Along with a fresh new name came a fresh new way of doing business. After getting pummeled by Nvidia, whose market share was almost twice that of ATI's, ATI brought in some new faces for upper management and began licensing its technology to Taiwan board suppliers rather than make all its own add-in boards. This give ATI a bigger budget to work with, and also the ability to create two chip-design teams, the upshot being ATI could tighten its release schedule for new products.
Going forward, once AMD retires the ATI name completely, the Radeon brand will continue to be used to designate new graphics cards.
A case can be made that nearly all of ATI's products were significant in some way, but some rank higher up on the charts than others. The 9700 Pro, for example, was not only ATI's first DirectX 9 part, it was the first DX9 card in the world.
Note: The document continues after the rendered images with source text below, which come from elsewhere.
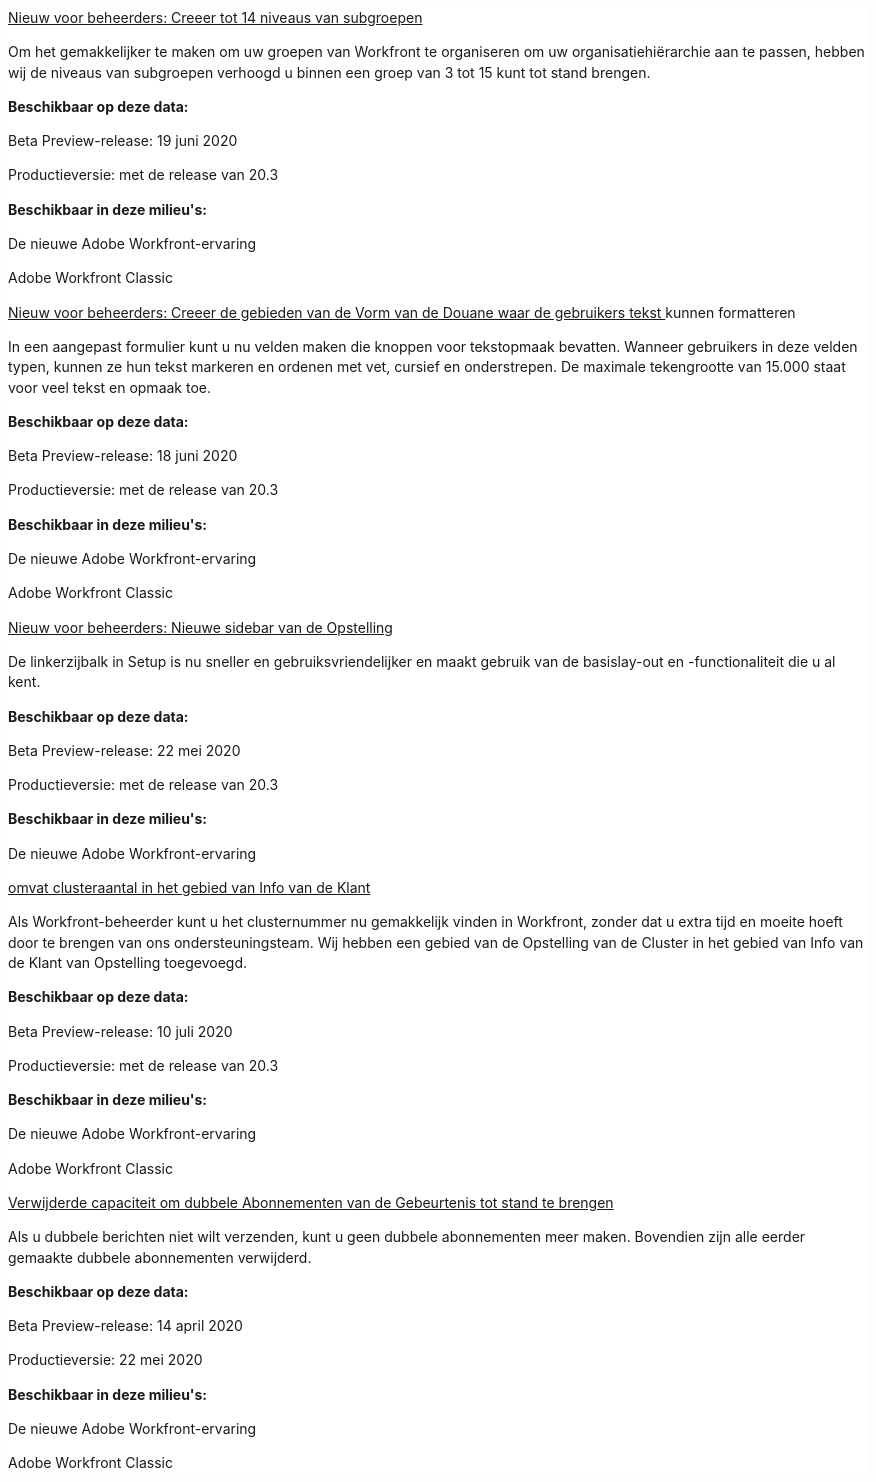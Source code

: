    <td> <p><a href="../../../product-announcements/product-releases/20.3-release-activity/20-3-other-enhancements.md#new3" class="MCXref xref"> Nieuw voor beheerders: Creeer tot 14 niveaus van subgroepen </a> </p> <p>Om het gemakkelijker te maken om uw groepen van Workfront te organiseren om uw organisatiehiërarchie aan te passen, hebben wij de niveaus van subgroepen verhoogd u binnen een groep van 3 tot 15 kunt tot stand brengen.</p> </td> 
   <td><strong> Beschikbaar op deze data:</strong> <p>Beta Preview-release: 19 juni 2020</p> <p>Productieversie: met de release van 20.3</p> <p><strong> Beschikbaar in deze milieu's:</strong> </p> <p>De nieuwe Adobe Workfront-ervaring </p> <p>Adobe Workfront Classic </p> </td> 
  </tr> 
  <tr data-mc-conditions=""> 
   <td> <p><a href="../../../product-announcements/product-releases/20.3-release-activity/20-3-project-management-enhancements.md#new2" class="MCXref xref"> Nieuw voor beheerders: Creeer de gebieden van de Vorm van de Douane waar de gebruikers tekst </a> kunnen formatteren </p> <p>In een aangepast formulier kunt u nu velden maken die knoppen voor tekstopmaak bevatten. Wanneer gebruikers in deze velden typen, kunnen ze hun tekst markeren en ordenen met vet, cursief en onderstrepen. De maximale tekengrootte van 15.000 staat voor veel tekst en opmaak toe.</p> </td> 
   <td><strong> Beschikbaar op deze data:</strong> <p>Beta Preview-release: 18 juni 2020</p> <p>Productieversie: met de release van 20.3</p> <p><strong> Beschikbaar in deze milieu's:</strong> </p> <p>De nieuwe Adobe Workfront-ervaring </p> <p>Adobe Workfront Classic </p> </td> 
  </tr> 
  <tr data-mc-conditions=""> 
   <td> <p><a href="../../../product-announcements/product-releases/20.3-release-activity/20-3-other-enhancements.md#new5" class="MCXref xref"> Nieuw voor beheerders: Nieuwe sidebar van de Opstelling </a> </p> <p>De linkerzijbalk in Setup is nu sneller en gebruiksvriendelijker en maakt gebruik van de basislay-out en -functionaliteit die u al kent.</p> </td> 
   <td> <p><strong> Beschikbaar op deze data:</strong> </p> <p>Beta Preview-release: 22 mei 2020</p> <p>Productieversie: met de release van 20.3</p> <p><strong> Beschikbaar in deze milieu's:</strong> </p> <p>De nieuwe Adobe Workfront-ervaring </p> </td> 
  </tr> 
  <tr data-mc-conditions=""> 
   <td> <p><a href="../../../product-announcements/product-releases/20.3-release-activity/20-3-other-enhancements.md#include" class="MCXref xref"> omvat clusteraantal in het gebied van Info van de Klant </a> </p> <p>Als Workfront-beheerder kunt u het clusternummer nu gemakkelijk vinden in Workfront, zonder dat u extra tijd en moeite hoeft door te brengen van ons ondersteuningsteam. Wij hebben een gebied van de Opstelling van de Cluster in het gebied van Info van de Klant van Opstelling toegevoegd.</p> </td> 
   <td><strong> Beschikbaar op deze data:</strong> <p>Beta Preview-release: 10 juli 2020</p> <p>Productieversie: met de release van 20.3</p> <p><strong> Beschikbaar in deze milieu's:</strong> </p> <p>De nieuwe Adobe Workfront-ervaring </p> <p>Adobe Workfront Classic </p> </td> 
  </tr> 
  <tr data-mc-conditions=""> 
   <td> <p><a href="../../../product-announcements/product-releases/20.3-release-activity/20-3-other-enhancements.md#removed" class="MCXref xref"> Verwijderde capaciteit om dubbele Abonnementen van de Gebeurtenis tot stand te brengen </a> </p> <p>Als u dubbele berichten niet wilt verzenden, kunt u geen dubbele abonnementen meer maken. Bovendien zijn alle eerder gemaakte dubbele abonnementen verwijderd.</p> </td> 
   <td> <p><strong> Beschikbaar op deze data:</strong> </p> <p>Beta Preview-release: 14 april 2020</p> <p>Productieversie: 22 mei 2020</p> <p><strong> Beschikbaar in deze milieu's:</strong> </p> <p>De nieuwe Adobe Workfront-ervaring </p> <p>Adobe Workfront Classic </p> </td> 
  </tr> 
 </tbody> 
</table>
So what's the big deal? Microsoft's DX9 API was one of the biggest things to happen to graphics in roughly a decade.
Image Credit: ibxtlabs.com
The 9700 Pro was also the first major product to come from ATI's newly acquired ArtX design group. A beast of a GPU, the 9700 Pro ran circles around every other graphics solution on the planet and leapfrogged ATI to the front of the performance pack ahead of Nvidia.
Fun Fact: The 9700 Pro was the first videocard to utilize a flip-chip package, whereby the die is flipped over and squished directly the cooler's heatsink.
Do you own an Xbox 360 console? If you do, you're also the owner of ATI graphics hardware. Microsoft took an interest in ATI's acquisition of ArtX, the same company behind Nintendo's GameCube graphics, and inked an agreement with ATI to produce GPUs for the Xbox 360 console. ATI calls the part "Xenos," a 500MHz chip with 337 million transistors, 48 shader pipelines, and 16 texture filtering units.
Around the same time, Nintendo also tapped ATI to produces the graphics chip for its upcoming console(s). The first of these is the currently shipping Wii, which uses ATI's "Hollywood" GPU. In 2009, AMD would ship its 50 millionth Hollywood chip, making it the most successful AMD technology-based game console chip to date in terms of unit sales.
The NASDAQ 100 comprises the 100 largest non-financial stocks on the NASDAQ Stock Market, and at the tail end of 2003, ATI made the list.
"This achievement is a testament to the hard work of the people at ATI who have build a world-leading visual processor company. Through our teams' efforts, our visual processors have become the products of choice for every platform, from the PC to the digital consumer markets of color cell phones, DTV, and game consoles," Ky Ho, Chairman and CEO of ATI, said in a statement at the time.
Indeed, ATI's multi-pronged approach was paying off. Having secured contracts with both Microsoft and Nintendo, ATI goosed its revenues to almost $1.4 billion in 2003, and more importantly, returned to profitability on net income of $35.2 million. And to think, ATI began with just $300,000 in capital!
After a remarkable 21 year run, ATI on July 24, 2006 was bought out by AMD for about $5.4 billion ($4.2 billion in cash and $1.2 billion in stock). At the time, analysts viewed the merger with a barrel full of skepticism, wondering how AMD would be able to juggle a graphics business when it was already struggling financially as a processor company. Ironically, ATI stock surged following news of the deal, while AMD stock dropped as investors questioned whether or not AMD overpaid for ATI.
Concerns aside, it was the end of a more than two-decade run for ATI as an independent company, but not the end of ATI as a brand, at least not yet.
Sobering Fact: The average marriage lasts 24 years. The ATI brand has been alive for 25 years.
While the world waited for Fermi -- and waited and waited and waited -- ATI, now owned by AMD, catered to gamers with its HD 5000 "Evergreen" series of GPUs. These awesome chips put AMD back on the performance throne and delivered DirextX gaming to enthusiasts of nearly any budget. Best of all, ATI accomplished a new level of performance and support without turning PCs into Mini Bake ovens.
Still today, the dual-GPU ATI HD 5970 ranks as the fastest single graphics card around. And now that ATI announced plans to retire the ATI name, the 5000 series might be the last cards to ever carry the familiar logo for a graphics company that started way back in 1985.